# Soil needs bananas



## Milawnnut (Jun 10, 2019)

Soil test came back and I need more K, 1.8#/m/year to be specific. Leaning on the more experienced minds here to help me put together an app plan. Am I better off using a winterizer fert (32-0-10, 22-0-14, 22-0-10), using a straight K supplement (SOP), or some combination of the two? I have not applied any potassium supplement this season and going into the summer months would it make more sense to lay down light doses now and then a heavier one in the fall to avoid any burning?

Here are some options I'm thinking about.

Plan A:
July 4th - winterizer app (32-0-10)= 0.9# N, 0.28# K
Labor Day - winterizer app (32-0-10)= 0.9# N, 0.28# K
Thanksgiving - winterizer app (32-0-10)= 0.9# N, 0.28# K
Total = 2.75# N, 0.86# K

Plan B:
July 4th - milo w/ SOP = 0.76# N, 0.5# K
Labor Day - milo w/ SOP = 0.76# N, 0.5# K
Thanksgiving - milo w/ SOP = 0.76# N, 0.5# K
Total = 2.3# N, 1.5# K

Plan C:
July 4th - winterizer app = 0.9# N, 0.28# K
Labor Day - winterizer app = 0.9# N, 0.28# K
Thanksgiving - winterizer app w/ SOP= 0.9# N, 0.78# K
Total = 2.3# N, 1.36# K


----------



## g-man (Jun 15, 2017)

Plan D

Forget about the holidays. Apply SOP at 2lb/ksqft/monthly the months the lawn is growing. Stop around Oct. There is a link between potassium and snow mold.

I always forget the MSU test method for P. I think it is M1. I don't think you need more P at all.

For nitrogen, go with ammonium sulfate. It is cheap in our area and will help with the 7.6 pH. During the summer, back off from too much nitrogen if it gets hot and dry. After that you can go up to 1lb of N/ksqft (fall blitz).

For color and chlorosis, foliar iron will be best.


----------



## Milawnnut (Jun 10, 2019)

@g-man well I'm glad I shot this out there before I did anything.
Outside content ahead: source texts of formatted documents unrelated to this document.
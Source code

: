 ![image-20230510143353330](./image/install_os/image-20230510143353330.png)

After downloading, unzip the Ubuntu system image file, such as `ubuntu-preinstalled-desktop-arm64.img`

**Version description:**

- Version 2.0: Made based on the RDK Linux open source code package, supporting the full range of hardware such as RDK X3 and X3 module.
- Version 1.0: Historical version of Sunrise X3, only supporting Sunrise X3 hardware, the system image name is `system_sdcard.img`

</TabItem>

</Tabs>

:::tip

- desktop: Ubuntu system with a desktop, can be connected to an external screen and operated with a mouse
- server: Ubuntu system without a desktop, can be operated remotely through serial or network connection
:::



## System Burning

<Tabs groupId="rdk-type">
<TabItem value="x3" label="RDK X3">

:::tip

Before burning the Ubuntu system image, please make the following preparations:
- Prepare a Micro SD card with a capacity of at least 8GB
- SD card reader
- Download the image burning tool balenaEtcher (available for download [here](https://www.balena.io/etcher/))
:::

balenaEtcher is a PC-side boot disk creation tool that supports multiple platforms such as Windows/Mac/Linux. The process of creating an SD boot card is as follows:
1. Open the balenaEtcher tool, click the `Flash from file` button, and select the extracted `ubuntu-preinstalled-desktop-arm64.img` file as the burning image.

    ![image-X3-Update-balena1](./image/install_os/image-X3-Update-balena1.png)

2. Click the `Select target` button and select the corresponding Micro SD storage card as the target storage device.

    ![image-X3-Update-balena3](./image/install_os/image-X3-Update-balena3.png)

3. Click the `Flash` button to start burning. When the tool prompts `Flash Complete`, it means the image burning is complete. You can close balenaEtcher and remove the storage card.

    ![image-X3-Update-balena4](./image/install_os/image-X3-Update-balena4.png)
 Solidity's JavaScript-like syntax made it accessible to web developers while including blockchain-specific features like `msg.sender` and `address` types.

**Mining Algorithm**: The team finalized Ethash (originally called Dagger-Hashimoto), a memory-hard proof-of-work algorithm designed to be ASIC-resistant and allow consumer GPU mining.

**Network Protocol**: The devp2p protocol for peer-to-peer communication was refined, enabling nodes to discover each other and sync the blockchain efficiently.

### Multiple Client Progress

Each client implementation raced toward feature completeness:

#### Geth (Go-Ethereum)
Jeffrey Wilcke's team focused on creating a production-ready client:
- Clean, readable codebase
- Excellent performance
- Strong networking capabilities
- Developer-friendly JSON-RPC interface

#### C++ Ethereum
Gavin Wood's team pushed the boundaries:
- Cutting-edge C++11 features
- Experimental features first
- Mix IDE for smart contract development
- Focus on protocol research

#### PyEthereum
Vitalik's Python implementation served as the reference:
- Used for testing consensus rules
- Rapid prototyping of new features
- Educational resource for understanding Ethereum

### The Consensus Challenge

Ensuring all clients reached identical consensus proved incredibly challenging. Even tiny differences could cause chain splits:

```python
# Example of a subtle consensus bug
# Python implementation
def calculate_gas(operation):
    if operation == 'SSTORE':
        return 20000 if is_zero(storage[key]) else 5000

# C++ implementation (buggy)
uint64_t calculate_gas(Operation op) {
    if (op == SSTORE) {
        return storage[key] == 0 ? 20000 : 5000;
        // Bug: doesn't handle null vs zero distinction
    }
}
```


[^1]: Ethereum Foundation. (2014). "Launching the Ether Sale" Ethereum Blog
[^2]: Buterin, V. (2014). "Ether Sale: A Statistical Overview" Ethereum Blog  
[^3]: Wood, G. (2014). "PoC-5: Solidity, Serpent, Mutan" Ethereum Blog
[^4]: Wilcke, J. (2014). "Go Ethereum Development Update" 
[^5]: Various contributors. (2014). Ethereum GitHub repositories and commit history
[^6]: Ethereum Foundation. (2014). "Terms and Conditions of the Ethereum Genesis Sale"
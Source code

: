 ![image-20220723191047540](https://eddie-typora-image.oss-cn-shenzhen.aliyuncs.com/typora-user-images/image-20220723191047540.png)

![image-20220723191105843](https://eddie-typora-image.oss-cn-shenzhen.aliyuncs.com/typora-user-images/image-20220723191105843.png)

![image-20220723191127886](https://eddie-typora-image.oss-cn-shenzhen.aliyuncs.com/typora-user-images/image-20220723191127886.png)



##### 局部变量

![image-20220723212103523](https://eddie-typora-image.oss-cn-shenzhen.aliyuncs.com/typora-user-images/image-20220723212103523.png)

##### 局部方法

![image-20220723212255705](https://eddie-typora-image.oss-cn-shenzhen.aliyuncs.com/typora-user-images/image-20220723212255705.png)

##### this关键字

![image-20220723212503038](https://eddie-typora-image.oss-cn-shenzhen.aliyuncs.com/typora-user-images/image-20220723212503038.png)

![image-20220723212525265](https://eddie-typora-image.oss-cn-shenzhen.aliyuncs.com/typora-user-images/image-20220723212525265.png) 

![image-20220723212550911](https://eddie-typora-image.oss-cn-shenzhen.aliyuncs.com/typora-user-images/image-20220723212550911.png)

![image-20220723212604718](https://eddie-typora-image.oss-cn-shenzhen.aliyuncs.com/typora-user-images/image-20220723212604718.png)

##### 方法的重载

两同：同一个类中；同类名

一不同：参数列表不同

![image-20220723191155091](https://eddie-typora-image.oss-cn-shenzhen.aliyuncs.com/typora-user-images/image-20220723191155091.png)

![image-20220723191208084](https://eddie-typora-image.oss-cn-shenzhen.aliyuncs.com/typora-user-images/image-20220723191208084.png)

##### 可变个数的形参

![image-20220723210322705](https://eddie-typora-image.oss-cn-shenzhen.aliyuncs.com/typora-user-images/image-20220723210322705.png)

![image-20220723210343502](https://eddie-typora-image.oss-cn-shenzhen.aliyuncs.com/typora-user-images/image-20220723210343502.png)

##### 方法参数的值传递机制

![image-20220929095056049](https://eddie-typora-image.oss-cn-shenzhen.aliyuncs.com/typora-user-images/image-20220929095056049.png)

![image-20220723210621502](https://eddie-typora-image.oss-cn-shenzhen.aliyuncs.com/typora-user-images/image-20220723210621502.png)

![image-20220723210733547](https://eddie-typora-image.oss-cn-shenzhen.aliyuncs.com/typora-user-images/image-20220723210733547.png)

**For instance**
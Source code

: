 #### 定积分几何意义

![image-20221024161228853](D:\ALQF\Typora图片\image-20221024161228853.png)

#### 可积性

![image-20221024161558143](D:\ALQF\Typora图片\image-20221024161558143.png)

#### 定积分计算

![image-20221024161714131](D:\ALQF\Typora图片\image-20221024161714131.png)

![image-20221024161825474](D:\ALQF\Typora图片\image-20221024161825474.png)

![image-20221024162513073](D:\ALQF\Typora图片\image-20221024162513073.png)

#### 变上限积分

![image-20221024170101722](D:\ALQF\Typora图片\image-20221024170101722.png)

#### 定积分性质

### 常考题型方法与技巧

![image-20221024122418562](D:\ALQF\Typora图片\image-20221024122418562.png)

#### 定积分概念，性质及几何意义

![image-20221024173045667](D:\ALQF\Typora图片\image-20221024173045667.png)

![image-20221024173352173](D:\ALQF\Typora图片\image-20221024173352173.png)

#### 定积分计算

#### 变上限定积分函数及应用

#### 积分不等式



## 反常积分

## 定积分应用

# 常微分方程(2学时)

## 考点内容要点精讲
Any suggestions on where I can source these items (sop, ammonia sulfate) other than online? Would a granular iron supplement work as a substitute to foliar?


----------



## g-man (Jun 15, 2017)

Not online, please save money. Ask in the local homepage for sources in Michigan. It depends where in Michigan you are. Advance turf solutions carriers both. Rural King has cheap ammonium sulfate (21-0-0)


----------



## g-man (Jun 15, 2017)

@Milawnnut moved this to the soil forum too.


----------



## Milawnnut (Jun 10, 2019)

@g-man great, can't wait to get this down and watch the beauty unfold.


----------